"""

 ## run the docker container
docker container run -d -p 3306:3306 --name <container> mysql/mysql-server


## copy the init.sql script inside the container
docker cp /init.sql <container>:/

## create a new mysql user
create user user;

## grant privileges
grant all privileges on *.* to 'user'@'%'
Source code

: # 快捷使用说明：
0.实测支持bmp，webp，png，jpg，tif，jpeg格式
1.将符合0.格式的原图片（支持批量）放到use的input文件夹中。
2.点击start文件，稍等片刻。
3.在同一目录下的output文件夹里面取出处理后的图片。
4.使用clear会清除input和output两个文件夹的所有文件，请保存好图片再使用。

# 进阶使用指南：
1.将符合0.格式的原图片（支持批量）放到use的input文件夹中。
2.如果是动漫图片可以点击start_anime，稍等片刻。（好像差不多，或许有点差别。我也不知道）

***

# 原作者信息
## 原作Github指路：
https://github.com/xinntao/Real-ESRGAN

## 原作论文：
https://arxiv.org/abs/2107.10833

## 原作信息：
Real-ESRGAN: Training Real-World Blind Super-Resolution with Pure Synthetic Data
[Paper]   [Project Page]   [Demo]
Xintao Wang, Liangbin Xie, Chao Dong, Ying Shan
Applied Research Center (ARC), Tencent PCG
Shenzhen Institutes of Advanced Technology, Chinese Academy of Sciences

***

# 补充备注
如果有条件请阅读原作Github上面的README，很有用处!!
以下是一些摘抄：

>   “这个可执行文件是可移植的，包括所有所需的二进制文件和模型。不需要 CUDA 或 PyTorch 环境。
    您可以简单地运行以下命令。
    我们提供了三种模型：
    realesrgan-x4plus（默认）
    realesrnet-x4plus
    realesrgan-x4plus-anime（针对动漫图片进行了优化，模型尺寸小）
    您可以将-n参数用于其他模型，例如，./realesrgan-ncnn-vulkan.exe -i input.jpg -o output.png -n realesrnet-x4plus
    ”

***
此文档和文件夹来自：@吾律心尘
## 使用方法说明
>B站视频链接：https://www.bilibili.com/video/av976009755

"""

All lines from the one that contains "Shenzhen Institutes of" through the end of the listing above should be copied exactly, with nothing else.

◆ RESPONSE TO THIS TASK ◆
Shenzhen Institutes of Advanced Technology, Chinese Academy of Sciences

***

# 补充备注
如果有条件请阅读原作Github上面的README，很有用处!!
以下是一些摘抄：

>   “这个可执行文件是可移植的，包括所有所需的二进制文件和模型。不需要 CUDA 或 PyTorch 环境。
    您可以简单地运行以下命令。
    我们提供了三种模型：
    realesrgan-x4plus（默认）
    realesrnet-x4plus
    realesrgan-x4plus-anime（针对动漫图片进行了优化，模型尺寸小）
    您可以将-n参数用于其他模型，例如，./realesrgan-ncnn-vulkan.exe -i input.jpg -o output.png -n realesrnet-x4plus
    ”

***
此文档和文件夹来自：@吾律心尘
## 使用方法说明
>B站视频链接：https://www.bilibili.com/video/av976009755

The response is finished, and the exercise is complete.